The Apocalypse Stone
- Authors: Jason Carl and Chris Pramas
- First published: 2000

= The Apocalypse Stone =

Dungeons & Dragons adventure module

The Apocalypse Stone is an adventure module for the 2nd edition of the Advanced Dungeons & Dragons fantasy role-playing game. It was published in 2000.

==Plot summary==
The Apocalypse Stone is an adventure designed for 4-6 player characters that have reached level 15 or higher.
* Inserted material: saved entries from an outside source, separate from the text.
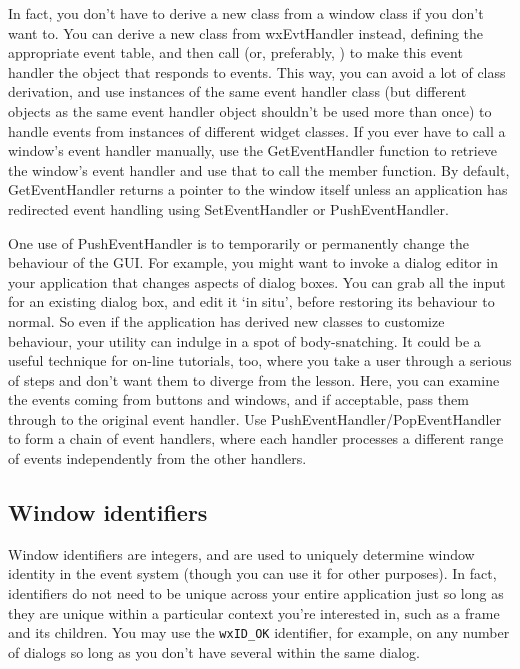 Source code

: In fact, you don't have to derive a new class from a window class
if you don't want to. You can derive a new class from wxEvtHandler instead,
defining the appropriate event table, and then call
\rtfsp{} (or, preferably,
\rtfsp{}) to make this
event handler the object that responds to events. This way, you can avoid
a lot of class derivation, and use instances of the same event handler class (but different
objects as the same event handler object shouldn't be used more than once) to
handle events from instances of different widget classes. If you ever have to call a window's event handler
manually, use the GetEventHandler function to retrieve the window's event handler and use that
to call the member function. By default, GetEventHandler returns a pointer to the window itself
unless an application has redirected event handling using SetEventHandler or PushEventHandler.

One use of PushEventHandler is to temporarily or permanently change the
behaviour of the GUI. For example, you might want to invoke a dialog editor
in your application that changes aspects of dialog boxes. You can
grab all the input for an existing dialog box, and edit it `in situ',
before restoring its behaviour to normal. So even if the application
has derived new classes to customize behaviour, your utility can indulge
in a spot of body-snatching. It could be a useful technique for on-line
tutorials, too, where you take a user through a serious of steps and
don't want them to diverge from the lesson. Here, you can examine the events
coming from buttons and windows, and if acceptable, pass them through to
the original event handler. Use PushEventHandler/PopEventHandler
to form a chain of event handlers, where each handler processes a different
range of events independently from the other handlers.

\subsection{Window identifiers}\label{windowids}

Window identifiers are integers, and are used to
uniquely determine window identity in the event system (though you can use it
for other purposes). In fact, identifiers do not need to be unique
across your entire application just so long as they are unique within a
particular context you're interested in, such as a frame and its children. You
may use the {\tt wxID\_OK} identifier, for example, on any number of dialogs so
long as you don't have several within the same dialog.

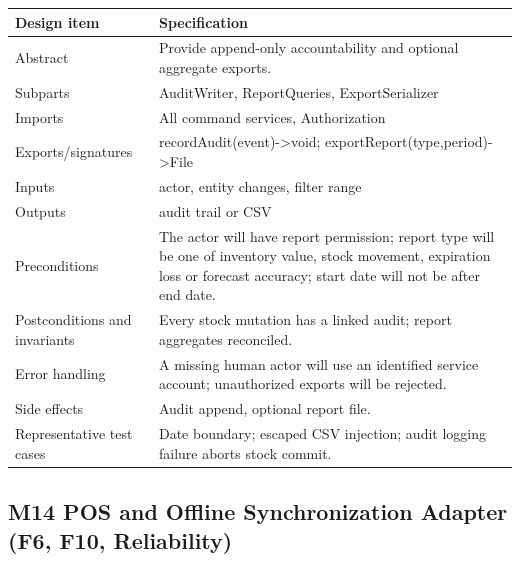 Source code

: {\def\LTcaptype{none} %
\begin{longtable}[]{|
  >{\raggedright\arraybackslash}m{}|
  >{\raggedright\arraybackslash}m{}|}
\hline
\begin{minipage}[c]{\linewidth}\raggedright
\textbf{Design item}
\end{minipage} & \begin{minipage}[c]{\linewidth}\raggedright
\textbf{Specification}
\end{minipage} \\
\hline
\endhead

\endlastfoot
Abstract & Provide append-only accountability and optional aggregate exports. \\ \hline
Subparts & AuditWriter, ReportQueries, ExportSerializer \\ \hline
Imports & All command services, Authorization \\ \hline
Exports/signatures & recordAudit(event)-\textgreater void; exportReport(type,period)-\textgreater File \\ \hline
Inputs & actor, entity changes, filter range \\ \hline
Outputs & audit trail or CSV \\ \hline
Preconditions & The actor will have report permission; report type will be one of inventory value, stock movement, expiration loss or forecast accuracy; start date will not be after end date. \\ \hline
Postconditions and invariants & Every stock mutation has a linked audit; report aggregates reconciled. \\ \hline
Error handling & A missing human actor will use an identified service account; unauthorized exports will be rejected. \\ \hline
Side effects & Audit append, optional report file. \\ \hline
Representative test cases & Date boundary; escaped CSV injection; audit logging failure aborts stock commit. \\ \hline
\end{longtable}
}

\subsection{M14 POS and Offline Synchronization Adapter (F6, F10, Reliability)}\label{m14-pos-integration-adapter-f6-f10}

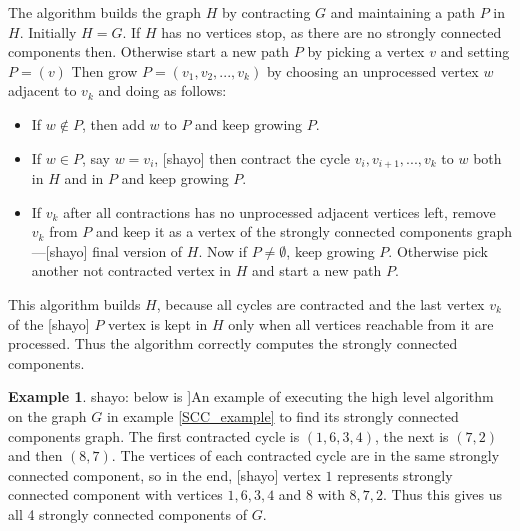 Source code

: \documentclass{report}
\theoremstyle{plain}
\theoremstyle{definition}
\newtheorem{example}{Example}
\theoremstyle{remark}
\numberwithin{definition}{chapter}
\numberwithin{example}{chapter}
\numberwithin{figure}{chapter}
\begin{document}
{{{{The algorithm builds the graph $H$ by contracting $G$ and maintaining a path $P$ in $H$. Initially $H=G$. If $H$ has no vertices stop, as there are no strongly connected components then. Otherwise start a new path $P$ by picking a vertex $v$ and setting $P = (v)$ Then grow $P=(v_1,v_2,...,v_k)$ by choosing an unprocessed vertex $w$ adjacent to $v_k$ and doing as follows:

\begin{itemize}
  \item If $w \not \in P$, then add $w$ to $P$ and keep growing $P$.
  \item If $w \in P$, say $w=v_i$, [shayo] then contract the cycle $v_i,v_{i+1},...,v_k$ to $w$ both in $H$ and in $P$ and keep growing $P$.
  \item If $v_k$ after all contractions has no unprocessed adjacent vertices left, remove $v_k$ from $P$ and keep it as a vertex of the strongly connected components graph ---[shayo] final version of $H$. Now if $P \not = \emptyset$, keep growing $P$. Otherwise pick another not contracted vertex in $H$ and start a new path $P$.
\end{itemize}

This algorithm builds $H$, because all cycles are contracted and the last vertex $v_k$ of the [shayo] $P$ vertex is kept in $H$ only when all vertices reachable from it are processed. Thus the algorithm correctly computes the strongly connected components.

\begin{example}

{shayo: below is ]An example of executing the high level algorithm on the graph $G$ in example \ref{SCC_example} to find its strongly connected components graph. The first contracted cycle is $(1,6,3,4)$, the next is $(7,2)$ and then $(8,7)$. The vertices of each contracted cycle are in the same strongly connected component, so in the end, [shayo] vertex $1$ represents strongly connected component with vertices $1,6,3,4$ and $8$ with $8,7,2$. Thus this gives us all 4 strongly connected components of $G$.

\begin{figure}[h]
\center

\begin{minipage}[h]{0.24\textwidth}


\end{minipage}
\end{figure}}
\end{example}}}}}
\end{document}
It is intended to be the final adventure of a long-running role-playing campaign, which is expected to bring about the end of a campaign world.

==Publication history==
The Apocalypse Stone was published by Wizards of the Coast, and was written by Jason Carl and Chris Pramas.

==Reception==
The Apocalypse Stone was reviewed in Volume 2 of Pyramid on January 21, 2000. The reviewer noted that the adventure is designed for powerful characters and noted that it "would work best as part of a seriously long-running (years at least) campaign". The reviewer remained intentionally vague about "the details of the bigger picture of this adventure as the potential enjoyment of this adventure depends heavily upon the DM keeping his/her players in the dark as to what's really going on. If you run this one correctly your players won't be disappointed. They may very well end up seriously ticked off, but not disappointed."